A 12kg block is released from rest on an inclined plane with angle 35. Acceleration of the block is 1.23457 The acceleration of gravity is 9.8m/2^2.

What is the coefficient of kinetic friction for the incline?


I found the normal force (12*9.8*cos35)=96.33228
Fnet=ma=12*1.23457=14.81484
Ff=N-Fnet=81.51744
So, I thought mu=Fnet/N=0.8462, but that answer is apparently wrong.
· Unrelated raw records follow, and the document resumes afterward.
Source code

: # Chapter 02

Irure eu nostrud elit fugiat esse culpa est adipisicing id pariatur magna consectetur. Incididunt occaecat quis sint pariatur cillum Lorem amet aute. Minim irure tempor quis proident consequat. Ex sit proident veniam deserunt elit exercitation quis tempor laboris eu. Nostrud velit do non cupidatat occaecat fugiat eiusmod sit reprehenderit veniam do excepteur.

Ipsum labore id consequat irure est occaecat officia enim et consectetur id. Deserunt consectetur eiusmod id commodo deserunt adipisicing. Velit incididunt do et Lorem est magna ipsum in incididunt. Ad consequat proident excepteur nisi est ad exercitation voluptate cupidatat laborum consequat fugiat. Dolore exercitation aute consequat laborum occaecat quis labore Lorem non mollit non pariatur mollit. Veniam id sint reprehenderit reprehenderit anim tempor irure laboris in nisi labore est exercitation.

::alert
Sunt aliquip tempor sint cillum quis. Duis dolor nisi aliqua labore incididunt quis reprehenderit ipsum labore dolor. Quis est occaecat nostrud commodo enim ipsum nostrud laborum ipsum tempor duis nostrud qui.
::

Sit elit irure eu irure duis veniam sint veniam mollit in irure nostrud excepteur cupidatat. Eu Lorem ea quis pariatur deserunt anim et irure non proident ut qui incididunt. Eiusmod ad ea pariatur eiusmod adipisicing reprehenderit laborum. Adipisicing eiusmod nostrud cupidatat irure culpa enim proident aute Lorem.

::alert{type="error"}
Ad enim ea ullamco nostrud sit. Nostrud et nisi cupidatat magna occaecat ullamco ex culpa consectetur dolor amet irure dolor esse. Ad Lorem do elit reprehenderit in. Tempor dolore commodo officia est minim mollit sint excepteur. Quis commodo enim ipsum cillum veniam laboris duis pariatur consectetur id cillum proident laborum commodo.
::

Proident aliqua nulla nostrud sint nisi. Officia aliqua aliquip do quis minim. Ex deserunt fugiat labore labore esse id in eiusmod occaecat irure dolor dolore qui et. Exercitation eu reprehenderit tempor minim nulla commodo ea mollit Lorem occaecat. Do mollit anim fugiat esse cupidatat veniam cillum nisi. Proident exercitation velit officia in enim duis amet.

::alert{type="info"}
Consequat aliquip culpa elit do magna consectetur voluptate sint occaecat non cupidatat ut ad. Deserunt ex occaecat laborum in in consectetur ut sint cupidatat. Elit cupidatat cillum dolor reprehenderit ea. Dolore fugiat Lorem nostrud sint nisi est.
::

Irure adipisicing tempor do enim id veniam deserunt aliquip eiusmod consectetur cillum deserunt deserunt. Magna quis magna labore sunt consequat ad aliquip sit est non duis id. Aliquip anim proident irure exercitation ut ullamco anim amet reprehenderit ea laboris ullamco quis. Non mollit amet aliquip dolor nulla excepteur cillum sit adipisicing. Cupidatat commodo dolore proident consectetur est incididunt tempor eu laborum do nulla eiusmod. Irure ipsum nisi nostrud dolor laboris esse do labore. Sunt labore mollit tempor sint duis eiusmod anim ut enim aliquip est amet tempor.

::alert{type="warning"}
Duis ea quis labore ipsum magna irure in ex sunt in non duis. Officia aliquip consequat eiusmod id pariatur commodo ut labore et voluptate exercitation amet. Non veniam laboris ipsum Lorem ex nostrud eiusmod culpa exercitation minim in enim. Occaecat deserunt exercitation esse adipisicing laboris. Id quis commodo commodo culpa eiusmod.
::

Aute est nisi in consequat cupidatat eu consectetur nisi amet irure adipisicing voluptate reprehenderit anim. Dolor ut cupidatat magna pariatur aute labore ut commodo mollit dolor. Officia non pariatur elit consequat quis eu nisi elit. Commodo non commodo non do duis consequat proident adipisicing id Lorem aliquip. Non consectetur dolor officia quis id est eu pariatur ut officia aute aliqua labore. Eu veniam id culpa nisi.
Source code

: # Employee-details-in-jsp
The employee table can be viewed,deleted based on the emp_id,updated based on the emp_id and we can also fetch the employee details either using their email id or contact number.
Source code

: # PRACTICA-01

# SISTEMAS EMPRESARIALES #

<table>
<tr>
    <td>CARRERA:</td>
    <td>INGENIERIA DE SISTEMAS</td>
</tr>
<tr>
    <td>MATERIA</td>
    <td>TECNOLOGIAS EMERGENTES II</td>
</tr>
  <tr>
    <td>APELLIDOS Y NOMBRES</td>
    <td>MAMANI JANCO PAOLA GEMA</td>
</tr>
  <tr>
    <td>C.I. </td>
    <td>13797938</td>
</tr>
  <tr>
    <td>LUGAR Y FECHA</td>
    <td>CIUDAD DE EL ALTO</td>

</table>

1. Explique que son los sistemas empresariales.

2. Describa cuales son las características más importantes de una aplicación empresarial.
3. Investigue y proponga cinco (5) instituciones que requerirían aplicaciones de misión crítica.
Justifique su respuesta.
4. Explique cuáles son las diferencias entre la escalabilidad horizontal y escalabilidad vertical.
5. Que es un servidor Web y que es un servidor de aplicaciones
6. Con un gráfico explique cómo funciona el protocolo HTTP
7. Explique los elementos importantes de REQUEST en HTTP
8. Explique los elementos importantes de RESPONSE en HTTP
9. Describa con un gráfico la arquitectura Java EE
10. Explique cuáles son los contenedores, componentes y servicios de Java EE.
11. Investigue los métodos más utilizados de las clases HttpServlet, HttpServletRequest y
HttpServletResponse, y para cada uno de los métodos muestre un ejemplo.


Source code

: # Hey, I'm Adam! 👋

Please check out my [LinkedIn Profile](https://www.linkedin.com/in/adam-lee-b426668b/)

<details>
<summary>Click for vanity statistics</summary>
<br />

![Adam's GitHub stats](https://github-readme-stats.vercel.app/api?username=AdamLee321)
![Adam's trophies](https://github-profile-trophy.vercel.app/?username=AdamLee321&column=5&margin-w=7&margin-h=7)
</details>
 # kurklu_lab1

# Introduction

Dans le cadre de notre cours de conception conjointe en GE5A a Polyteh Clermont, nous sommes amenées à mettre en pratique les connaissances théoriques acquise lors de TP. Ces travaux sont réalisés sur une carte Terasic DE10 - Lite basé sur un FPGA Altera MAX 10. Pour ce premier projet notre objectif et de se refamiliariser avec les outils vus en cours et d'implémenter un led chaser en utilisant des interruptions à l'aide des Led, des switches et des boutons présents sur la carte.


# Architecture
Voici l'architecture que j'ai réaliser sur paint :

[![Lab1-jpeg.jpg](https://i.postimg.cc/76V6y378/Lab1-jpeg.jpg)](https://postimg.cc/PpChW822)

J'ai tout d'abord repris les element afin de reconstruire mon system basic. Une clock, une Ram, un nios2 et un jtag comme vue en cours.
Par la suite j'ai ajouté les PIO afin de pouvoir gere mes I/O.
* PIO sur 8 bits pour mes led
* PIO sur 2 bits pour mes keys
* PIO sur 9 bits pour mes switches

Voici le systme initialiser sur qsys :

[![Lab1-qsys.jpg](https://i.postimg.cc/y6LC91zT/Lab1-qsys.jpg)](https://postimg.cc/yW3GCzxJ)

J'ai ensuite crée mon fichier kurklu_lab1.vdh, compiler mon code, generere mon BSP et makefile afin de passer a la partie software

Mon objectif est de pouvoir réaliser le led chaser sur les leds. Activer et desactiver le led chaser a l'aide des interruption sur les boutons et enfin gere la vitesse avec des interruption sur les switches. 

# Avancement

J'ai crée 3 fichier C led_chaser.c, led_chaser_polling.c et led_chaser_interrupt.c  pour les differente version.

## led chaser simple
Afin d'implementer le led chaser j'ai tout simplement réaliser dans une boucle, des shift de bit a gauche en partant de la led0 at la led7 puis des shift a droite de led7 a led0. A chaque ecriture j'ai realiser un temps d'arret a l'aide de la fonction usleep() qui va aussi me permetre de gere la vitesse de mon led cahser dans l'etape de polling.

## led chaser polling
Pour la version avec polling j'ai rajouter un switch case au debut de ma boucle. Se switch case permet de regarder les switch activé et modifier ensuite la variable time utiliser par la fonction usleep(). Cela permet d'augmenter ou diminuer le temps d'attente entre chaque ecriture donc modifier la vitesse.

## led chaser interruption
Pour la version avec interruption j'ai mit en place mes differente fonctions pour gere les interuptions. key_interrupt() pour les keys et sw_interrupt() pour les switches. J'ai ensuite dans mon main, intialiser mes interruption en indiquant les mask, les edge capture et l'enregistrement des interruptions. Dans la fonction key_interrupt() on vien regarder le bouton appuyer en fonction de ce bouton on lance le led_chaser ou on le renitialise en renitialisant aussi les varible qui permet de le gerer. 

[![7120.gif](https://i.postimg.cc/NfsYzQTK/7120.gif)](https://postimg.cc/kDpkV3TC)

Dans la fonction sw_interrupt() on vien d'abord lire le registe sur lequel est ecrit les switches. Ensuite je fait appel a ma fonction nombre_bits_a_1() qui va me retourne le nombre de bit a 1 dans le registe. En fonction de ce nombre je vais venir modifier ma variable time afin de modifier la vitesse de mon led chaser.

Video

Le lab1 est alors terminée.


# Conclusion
Any ideas?

[amcavoy]

A 12kg block is released from rest on an inclined plane with angle 35. Acceleration of the block is 1.23457 The acceleration of gravity is 9.8m/2^2.

What is the coefficient of kinetic friction for the incline?


I found the normal force (12*9.8*cos35)=96.33228
Fnet=ma=12*1.23457=14.81484
Ff=N-Fnet=81.51744
So, I thought mu=Fnet/N=0.8462, but that answer is apparently wrong. Any ideas?

F_f+F_g+N=m\vec{a}

You know that the mass is 12kg, the and the acceleration 1.23457 m/s2. You know that the product of those two is equal to the frictional force + the downward force. The downward force is the sum of the gravitational force and the normal force. Make a few substitutions and you should have your answer.

Alex

[missyjane]

Ok, so gravitational force is 9.8*12, right? That would be 117.6N. So the downward force is 117.6+96.33228=213.93228. But that means ma does not equal the product of the two. Where am I messing up?

[amcavoy]

Ok, so gravitational force is 9.8*12, right? That would be 117.6N. So the downward force is 117.6+96.33228=213.93228. But that means ma does not equal the product of the two. Where am I messing up?
This will be much easier for you if you write it out with vectors. For this type of problem, try the following:

1. Draw a free-body diagram.
2. Write Newton's Second Law in vector form (important!).
3. Write an expression for each of the forces.
4. Write a scalar equation for each.
5. Express any constraints on your equations.
6. Solve the final system(s) of equations.